■ LISTED RECORDS:
....................

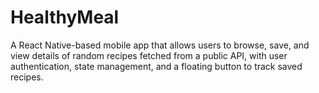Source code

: # HealthyMeal
A React Native-based mobile app that allows users to browse, save, and view details of random recipes fetched from a public API, with user authentication, state management, and a floating button to track saved recipes.
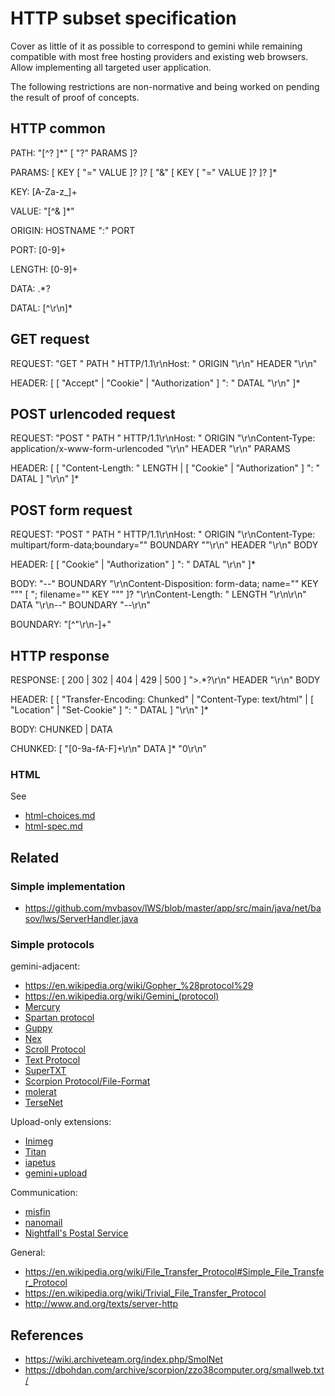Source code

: # HTTP subset specification

Cover as little of it as possible to correspond to gemini while remaining compatible with most free hosting providers and existing web browsers. Allow implementing all targeted user application.

The following restrictions are non-normative and being worked on pending the result of proof of concepts.

## HTTP common

PATH: "[^? ]*" [ "?" PARAMS ]?

PARAMS: [ KEY [ "=" VALUE ]? ]? [ "&" [ KEY [ "=" VALUE ]? ]? ]*

KEY: [A-Za-z_]+

VALUE: "[^& ]*"

ORIGIN: HOSTNAME ":" PORT

PORT: [0-9]+

LENGTH: [0-9]+

DATA: .*?

DATAL: [^\r\n]*

## GET request

REQUEST: "GET " PATH " HTTP/1.1\r\nHost: " ORIGIN "\r\n" HEADER "\r\n"

HEADER: [ [ "Accept" | "Cookie" | "Authorization" ] ": " DATAL "\r\n" ]*

## POST urlencoded request

REQUEST: "POST " PATH " HTTP/1.1\r\nHost: " ORIGIN "\r\nContent-Type: application/x-www-form-urlencoded "\r\n" HEADER "\r\n" PARAMS

HEADER: [ [ "Content-Length: " LENGTH | [ "Cookie" | "Authorization" ] ": " DATAL ] "\r\n" ]*

## POST form request

REQUEST: "POST " PATH " HTTP/1.1\r\nHost: " ORIGIN "\r\nContent-Type: multipart/form-data;boundary=\"" BOUNDARY "\"\r\n" HEADER "\r\n" BODY

HEADER: [ [ "Cookie" | "Authorization" ] ": " DATAL "\r\n" ]*

BODY: "--" BOUNDARY "\r\nContent-Disposition: form-data; name=\"" KEY "\"" [ "; filename=\"" KEY "\"" ]? "\r\nContent-Length: " LENGTH "\r\n\r\n" DATA "\r\n--" BOUNDARY "--\r\n"

BOUNDARY: "[^\"\r\n-]+"

## HTTP response

RESPONSE: [ 200 | 302 | 404 | 429 | 500 ] "\>.*?\r\n" HEADER "\r\n" BODY

HEADER: [ [ "Transfer-Encoding: Chunked" | "Content-Type: text/html" | [ "Location" | "Set-Cookie" ] ": " DATAL ] "\r\n" ]*

BODY: CHUNKED | DATA

CHUNKED: [ "[0-9a-fA-F]+\r\n" DATA ]* "0\r\n"

### HTML

See

* [html-choices.md](html-choices.md)
* [html-spec.md](html-spec.md)

## Related

### Simple implementation

* https://github.com/mvbasov/lWS/blob/master/app/src/main/java/net/basov/lws/ServerHandler.java

### Simple protocols

gemini-adjacent:

* https://en.wikipedia.org/wiki/Gopher_%28protocol%29
* https://en.wikipedia.org/wiki/Gemini_(protocol)
* [Mercury](https://portal.mozz.us/gemini/zaibatsu.circumlunar.space/~solderpunk/gemlog/the-mercury-protocol.gmi)
* [Spartan protocol](http://spartan.mozz.us/)
* [Guppy](https://github.com/dimkr/guppy-protocol/blob/main/guppy-spec.gmi)
* [Nex](https://nightfall.city/nex/info/specification.txt)
* [Scroll Protocol](https://web.archive.org/web/20241225235035/http://scrollprotocol.us.to/)
* [Text Protocol](https://textprotocol.org/)
* [SuperTXT](https://supertxt.net/00-intro.html)
* [Scorpion Protocol/File-Format](https://github.com/zzo38/scorpion)
* [molerat](https://molerat.trinket.icu/)
* [TerseNet](https://github.com/runvnc/tersenet)

Upload-only extensions:

* [Inimeg](https://web.archive.org/web/20241225235035/portal.mozz.us/gemini/inimeg.space/specification.gmi)
* [Titan](https://web.archive.org/web/20241225235037/communitywiki.org/wiki/Titan)
* [iapetus](https://web.archive.org/web/20210925220953/codeberg.org/oppenlab/iapetus)
* [gemini+upload](https://web.archive.org/web/20241004190129/https://alexschroeder.ch/view/Baschdels_spin_on_Gemini_uploading)

Communication:

* [misfin](http://portal.mozz.us/gemini/misfin.org/)
* [nanomail](http://portal.mozz.us/gemini/misfin.org/)
* [Nightfall's Postal Service](https://nightfall.city/nps/info/form.txt)

General:

* https://en.wikipedia.org/wiki/File_Transfer_Protocol#Simple_File_Transfer_Protocol
* https://en.wikipedia.org/wiki/Trivial_File_Transfer_Protocol
* http://www.and.org/texts/server-http

## References

* https://wiki.archiveteam.org/index.php/SmolNet
* https://dbohdan.com/archive/scorpion/zzo38computer.org/smallweb.txt/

....................

■ PROBLEM TO SOLVE: For the records above, state how many lines contain "github", and nothing more.

■ RESULT FOR THIS TASK: 4